Al cristiano no le está permitida la desesperación; no se le consiente el abatirse. Pueden caer sus casas, perder sus riquezas: él se levanta, y sigue luchando, sigue luchando contra cualquier adversidad. Las personas perezosas, acurrucadas en costumbres fáciles y cómodas, se asustan ante la idea de la lucha. Pero el cristianismo existirá mientras exista la fe en la resurrección. La resurrección de Cristo, que nos inserta en Él y nos lleva a participar de su vida, nos obliga a no desesperar nunca. Nos da el secreto para levantarnos después de cada caída.

La Cuaresma es – y debe ser- también un examen de conciencia, a través del cual podemos contemplar las sombras que bullen en el fondo de nuestra alma y de nuestra sociedad, donde se esconde la miseria de un cristianismo que en muchos de nosotros se ha vuelto una costumbre, desganado, como un velero sin viento.

La Cuaresma nos prepara para la Resurrección de Cristo, motivo de renacimiento de nuestra fe, esperanza y caridad: victoria de nuestras obras sobre las tendencias negativas. La Pascua nos enseña a vencer las pasiones fúnebres, para renacer. Cada uno de nosotros renace, en unidad de afectos, con el prójimo, y cada pueblo a través de obras coherentes, que nos establecen en el Reino de Dios. Esto se traduce en una constitución social, a través de una organización que con una autoridad, leyes y sanciones, actúa por el bien de las personas y llega al cielo, desde la tierra. Y se modela según el orden divino. Su ley es el Evangelio, y esto significa la unidad, la solidaridad, la igualdad, la paternidad, el servicio social, la justicia, la racionalidad, la verdad, la lucha contra la opresión, contra la enemistad, el error, la estupidez…
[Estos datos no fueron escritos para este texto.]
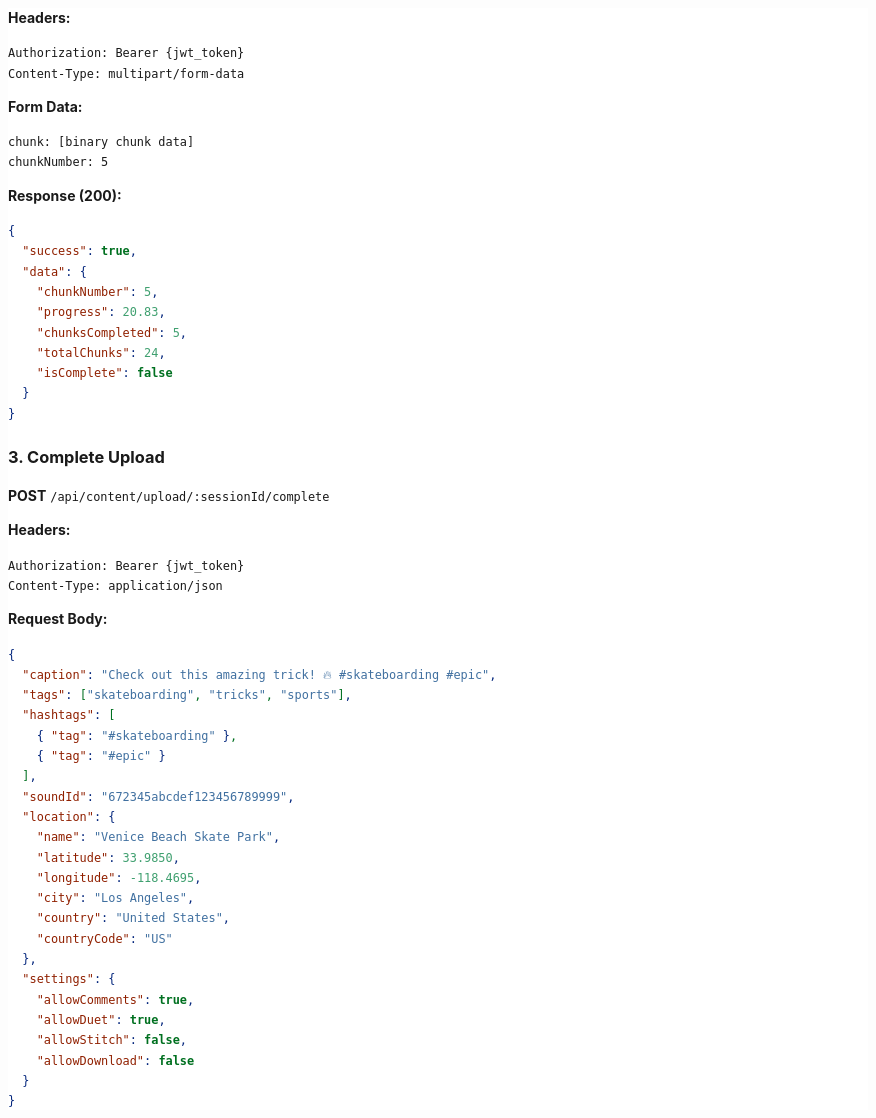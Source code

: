 **Headers:**
```
Authorization: Bearer {jwt_token}
Content-Type: multipart/form-data
```

**Form Data:**
```
chunk: [binary chunk data]
chunkNumber: 5
```

**Response (200):**
```json
{
  "success": true,
  "data": {
    "chunkNumber": 5,
    "progress": 20.83,
    "chunksCompleted": 5,
    "totalChunks": 24,
    "isComplete": false
  }
}
```

### 3. Complete Upload
**POST** `/api/content/upload/:sessionId/complete`

**Headers:**
```
Authorization: Bearer {jwt_token}
Content-Type: application/json
```

**Request Body:**
```json
{
  "caption": "Check out this amazing trick! 🔥 #skateboarding #epic",
  "tags": ["skateboarding", "tricks", "sports"],
  "hashtags": [
    { "tag": "#skateboarding" },
    { "tag": "#epic" }
  ],
  "soundId": "672345abcdef123456789999",
  "location": {
    "name": "Venice Beach Skate Park",
    "latitude": 33.9850,
    "longitude": -118.4695,
    "city": "Los Angeles",
    "country": "United States",
    "countryCode": "US"
  },
  "settings": {
    "allowComments": true,
    "allowDuet": true,
    "allowStitch": false,
    "allowDownload": false
  }
}
```
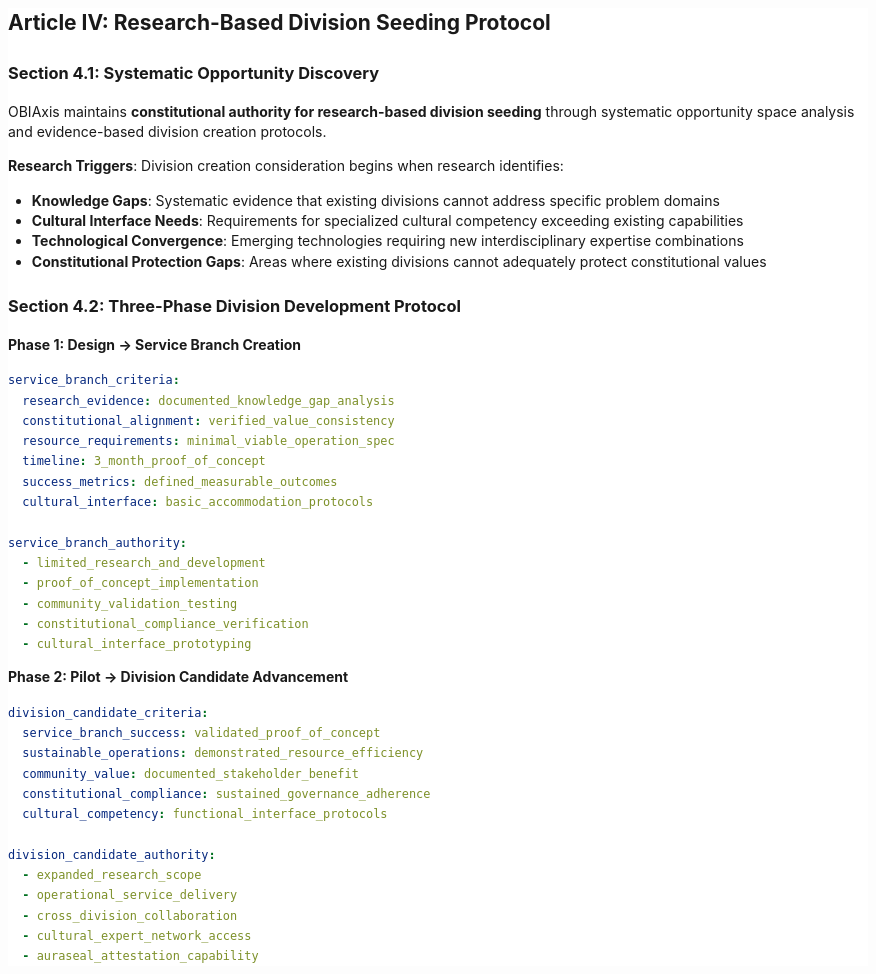 
## Article IV: Research-Based Division Seeding Protocol

### Section 4.1: Systematic Opportunity Discovery

OBIAxis maintains **constitutional authority for research-based division seeding** through systematic opportunity space analysis and evidence-based division creation protocols.

**Research Triggers**: Division creation consideration begins when research identifies:
- **Knowledge Gaps**: Systematic evidence that existing divisions cannot address specific problem domains
- **Cultural Interface Needs**: Requirements for specialized cultural competency exceeding existing capabilities  
- **Technological Convergence**: Emerging technologies requiring new interdisciplinary expertise combinations
- **Constitutional Protection Gaps**: Areas where existing divisions cannot adequately protect constitutional values

### Section 4.2: Three-Phase Division Development Protocol

**Phase 1: Design → Service Branch Creation**
```yaml
service_branch_criteria:
  research_evidence: documented_knowledge_gap_analysis
  constitutional_alignment: verified_value_consistency  
  resource_requirements: minimal_viable_operation_spec
  timeline: 3_month_proof_of_concept
  success_metrics: defined_measurable_outcomes
  cultural_interface: basic_accommodation_protocols
  
service_branch_authority:
  - limited_research_and_development
  - proof_of_concept_implementation
  - community_validation_testing
  - constitutional_compliance_verification
  - cultural_interface_prototyping
```

**Phase 2: Pilot → Division Candidate Advancement**  
```yaml
division_candidate_criteria:
  service_branch_success: validated_proof_of_concept
  sustainable_operations: demonstrated_resource_efficiency
  community_value: documented_stakeholder_benefit
  constitutional_compliance: sustained_governance_adherence
  cultural_competency: functional_interface_protocols
  
division_candidate_authority:
  - expanded_research_scope
  - operational_service_delivery  
  - cross_division_collaboration
  - cultural_expert_network_access
  - auraseal_attestation_capability
```
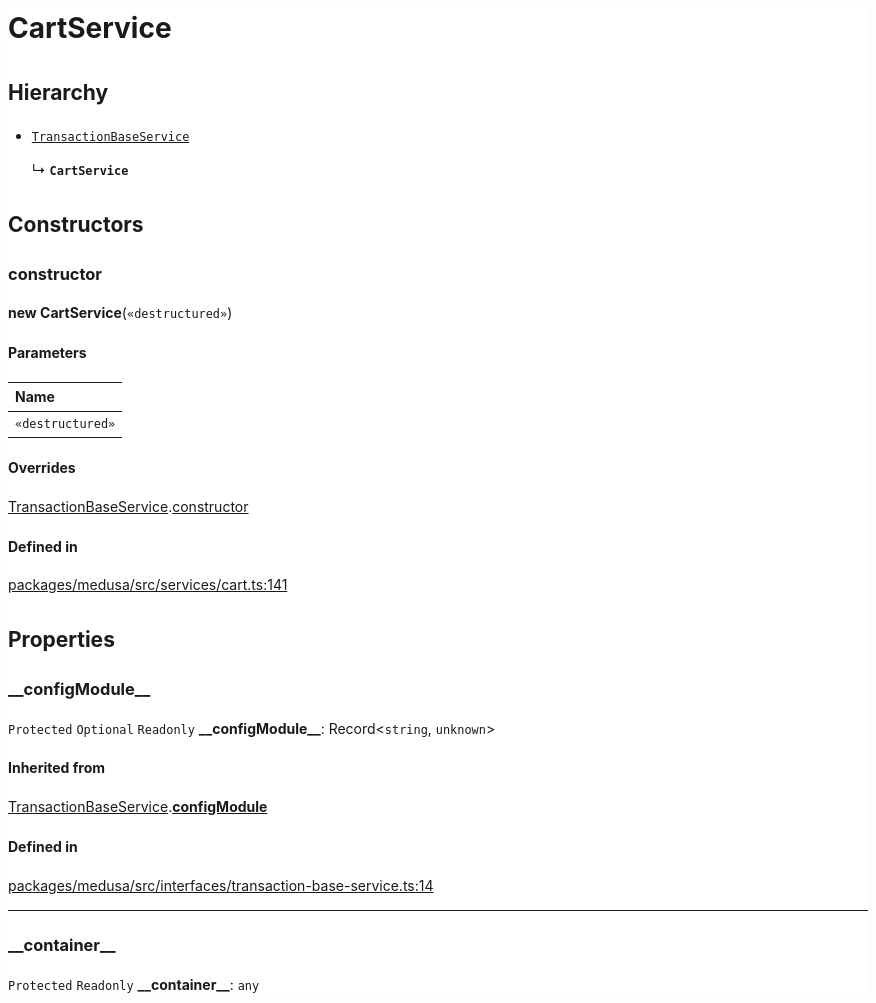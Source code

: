 # CartService

## Hierarchy

- [`TransactionBaseService`](TransactionBaseService.md)

  ↳ **`CartService`**

## Constructors

### constructor

**new CartService**(`«destructured»`)

#### Parameters

| Name |
| :------ |
| `«destructured»` | [`InjectedDependencies`](../types/InjectedDependencies-3.md) |

#### Overrides

[TransactionBaseService](TransactionBaseService.md).[constructor](TransactionBaseService.md#constructor)

#### Defined in

[packages/medusa/src/services/cart.ts:141](https://github.com/medusajs/medusa/blob/3d9f5ae63/packages/medusa/src/services/cart.ts#L141)

## Properties

### \_\_configModule\_\_

 `Protected` `Optional` `Readonly` **\_\_configModule\_\_**: Record<`string`, `unknown`\>

#### Inherited from

[TransactionBaseService](TransactionBaseService.md).[__configModule__](TransactionBaseService.md#__configmodule__)

#### Defined in

[packages/medusa/src/interfaces/transaction-base-service.ts:14](https://github.com/medusajs/medusa/blob/3d9f5ae63/packages/medusa/src/interfaces/transaction-base-service.ts#L14)

___

### \_\_container\_\_

 `Protected` `Readonly` **\_\_container\_\_**: `any`
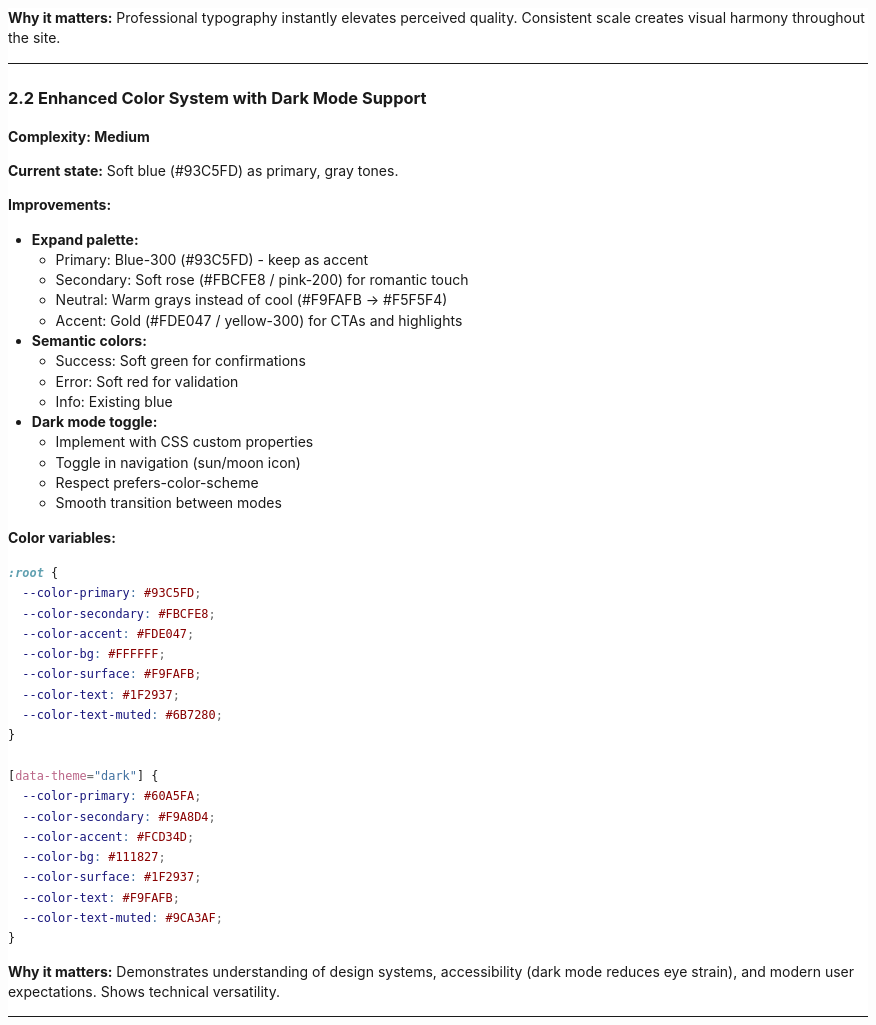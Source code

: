 **Why it matters:** Professional typography instantly elevates perceived quality. Consistent scale creates visual harmony throughout the site.

---

### 2.2 Enhanced Color System with Dark Mode Support
**Complexity: Medium**

**Current state:** Soft blue (#93C5FD) as primary, gray tones.

**Improvements:**
- **Expand palette:**
  - Primary: Blue-300 (#93C5FD) - keep as accent
  - Secondary: Soft rose (#FBCFE8 / pink-200) for romantic touch
  - Neutral: Warm grays instead of cool (#F9FAFB → #F5F5F4)
  - Accent: Gold (#FDE047 / yellow-300) for CTAs and highlights
- **Semantic colors:**
  - Success: Soft green for confirmations
  - Error: Soft red for validation
  - Info: Existing blue
- **Dark mode toggle:**
  - Implement with CSS custom properties
  - Toggle in navigation (sun/moon icon)
  - Respect prefers-color-scheme
  - Smooth transition between modes

**Color variables:**
```css
:root {
  --color-primary: #93C5FD;
  --color-secondary: #FBCFE8;
  --color-accent: #FDE047;
  --color-bg: #FFFFFF;
  --color-surface: #F9FAFB;
  --color-text: #1F2937;
  --color-text-muted: #6B7280;
}

[data-theme="dark"] {
  --color-primary: #60A5FA;
  --color-secondary: #F9A8D4;
  --color-accent: #FCD34D;
  --color-bg: #111827;
  --color-surface: #1F2937;
  --color-text: #F9FAFB;
  --color-text-muted: #9CA3AF;
}
```

**Why it matters:** Demonstrates understanding of design systems, accessibility (dark mode reduces eye strain), and modern user expectations. Shows technical versatility.

---
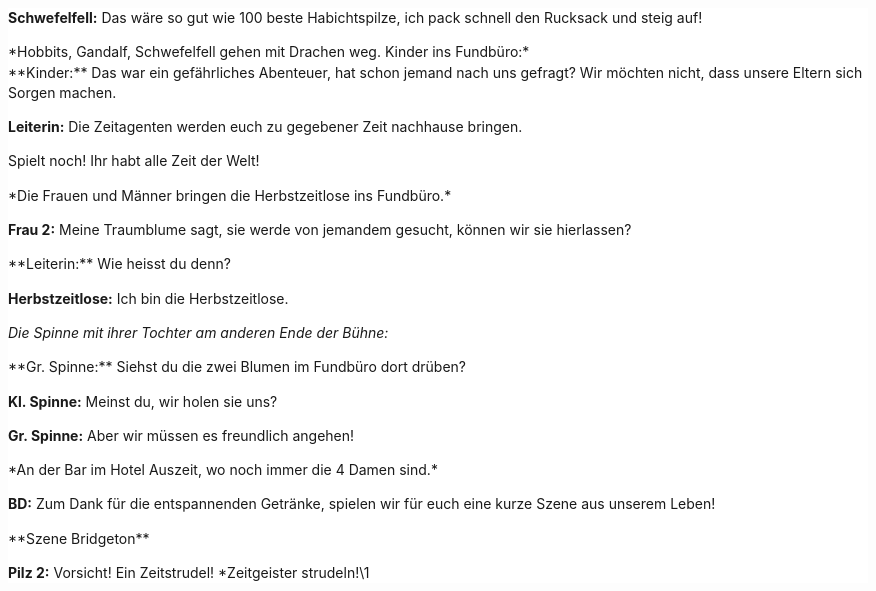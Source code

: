 
**Schwefelfell:** Das wäre so gut wie 100 beste Habichtspilze, ich pack schnell den Rucksack und steig auf!


</section>
<section>
*Hobbits, Gandalf, Schwefelfell gehen mit Drachen weg. Kinder ins Fundbüro:*



</section>
<section>
**Kinder:** Das war ein gefährliches Abenteuer, hat schon jemand nach uns gefragt? Wir möchten nicht, dass unsere Eltern sich Sorgen machen.


**Leiterin:** Die Zeitagenten werden euch zu gegebener Zeit nachhause bringen.

Spielt noch! Ihr habt alle Zeit der Welt!


</section>
<section>
*Die Frauen und Männer bringen die Herbstzeitlose ins Fundbüro.*


**Frau 2:** Meine Traumblume sagt, sie werde von jemandem gesucht, können wir sie hierlassen?


</section>
<section>
**Leiterin:** Wie heisst du denn?


**Herbstzeitlose:** Ich bin die Herbstzeitlose.

*Die Spinne mit ihrer Tochter am anderen Ende der Bühne:*


</section>
<section>
**Gr. Spinne:** Siehst du die zwei Blumen im Fundbüro dort drüben?


**Kl. Spinne:** Meinst du, wir holen sie uns?

**Gr. Spinne:** Aber wir müssen es freundlich angehen!


</section>
<section>
*An der Bar im Hotel Auszeit, wo noch immer die 4 Damen sind.*


**BD:** Zum Dank für die entspannenden Getränke, spielen wir für euch eine kurze Szene aus unserem Leben!


</section>
<section>
**Szene Bridgeton**


**Pilz 2:** Vorsicht! Ein Zeitstrudel! *Zeitgeister strudeln!\1
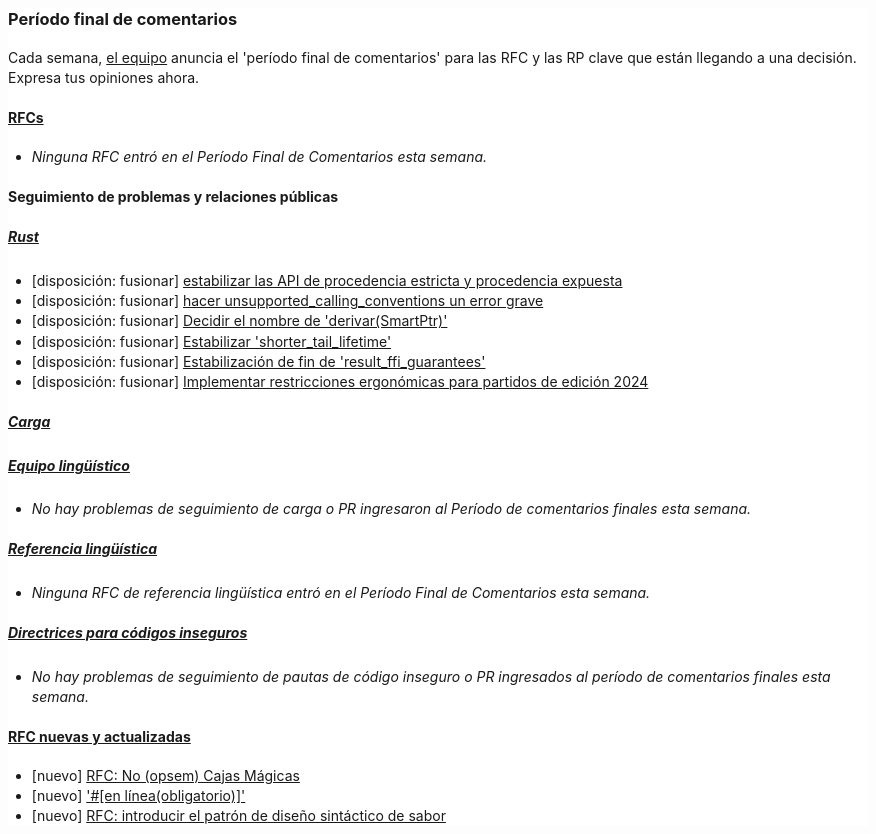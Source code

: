 ### Período final de comentarios

Cada semana, [el equipo](https://www.rust-lang.org/team.html) anuncia el 'período final de comentarios' para las RFC y las RP clave
que están llegando a una decisión. Expresa tus opiniones ahora.

#### [RFCs](https://github.com/rust-lang/rfcs/labels/final-comment-period)
* *Ninguna RFC entró en el Período Final de Comentarios esta semana.*

#### Seguimiento de problemas y relaciones públicas
##### [Rust](https://github.com/rust-lang/rust/issues?q=is%3Aopen+label%3Afinal-comment-period+sort%3Aupdated-desc)
* [disposición: fusionar] [estabilizar las API de procedencia estricta y procedencia expuesta](https://github.com/rust-lang/rust/pull/130350)
* [disposición: fusionar] [hacer unsupported_calling_conventions un error grave](https://github.com/rust-lang/rust/pull/129935)
* [disposición: fusionar] [Decidir el nombre de 'derivar(SmartPtr)'](https://github.com/rust-lang/rust/issues/129104)
* [disposición: fusionar] [Estabilizar 'shorter_tail_lifetime'](https://github.com/rust-lang/rust/issues/131445)
* [disposición: fusionar] [Estabilización de fin de 'result_ffi_guarantees'](https://github.com/rust-lang/rust/pull/130628)
* [disposición: fusionar] [Implementar restricciones ergonómicas para partidos de edición 2024](https://github.com/rust-lang/rust/pull/131381)

##### [Carga](https://github.com/rust-lang/cargo/issues?q=is%3Aopen+label%3Afinal-comment-period+sort%3Aupdated-desc)

##### [Equipo lingüístico](https://github.com/rust-lang/lang-team/issues?q=is%3Aopen+label%3Afinal-comment-period+sort%3Aupdated-desc+)
* *No hay problemas de seguimiento de carga o PR ingresaron al Período de comentarios finales esta semana.*

##### [Referencia lingüística](https://github.com/rust-lang/reference/issues?q=is%3Aopen+label%3Afinal-comment-period+sort%3Aupdated-desc)
* *Ninguna RFC de referencia lingüística entró en el Período Final de Comentarios esta semana.*

##### [Directrices para códigos inseguros](https://github.com/rust-lang/unsafe-code-guidelines/issues?q=is%3Aopen+label%3Afinal-comment-period+sort%3Aupdated-desc)
* *No hay problemas de seguimiento de pautas de código inseguro o PR ingresados al período de comentarios finales esta semana.*

#### [RFC nuevas y actualizadas](https://github.com/rust-lang/rfcs/pulls)
* [nuevo] [RFC: No (opsem) Cajas Mágicas](https://github.com/rust-lang/rfcs/pull/3712)
* [nuevo] ['#[en línea(obligatorio)]'](https://github.com/rust-lang/rfcs/pull/3711)
* [nuevo] [RFC: introducir el patrón de diseño sintáctico de sabor](https://github.com/rust-lang/rfcs/pull/3710)


[submit_crate]: https://users.rust-lang.org/t/crate-of-the-week/2704
[fusionado]: https://github.com/search?q=is%3Apr+org%3Arust-lang+is%3Amerged+merged%3A2024-10-08..2024-10-15
[calendario]: https://www.google.com/calendar/embed?src=apd9vmbc22egenmtu5l6c5jbfc%40group.calendar.google.com
[comunidad]: mailto:community-team@rust-lang.org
Buscar el Reino de Dios es por lo tanto buscar las condiciones más felices para la expresión de la vida individual y social. Y se comprende: donde reina Dios, el hombre es el hijo de Dios, un ser de infinito valor, y trata a los otros hombres y es tratado por ellos como un hermano, y hace a los otros lo que quisiera que los otros le hicieran a él. Y los bienes de la tierra son fraternalmente puestos en común, y circula el amor con el perdón y no existen barreras, que no tienen sentido en la universalidad del amor.

Poner el Reino de Dios como finalidad, significa, pues, elevar la meta de la vida humana. El que pone el reino del hombre en el primer lugar, persigue un bien sujeto a rivalidades y protestas. En cambio el objetivo divino pone a los hombres por encima del de sus peleas y los unifica en el amor. Después, en esa unidad, en esa visión superior de las cosas de la tierra, también la tarea de “qué comer” , “cómo vestirse” y “cómo ser feliz” toma la justa dimensión, se colorea con un sentido nuevo y se simplifica en el amor, se posee la plenitud de la vida.

En este sentido, también por nosotros, Cristo ha vencido el mundo.

Igino Giordani, Le feste, S.E.I. (Società Editrice Internazionale), Torino, 1954, pp. 110-125.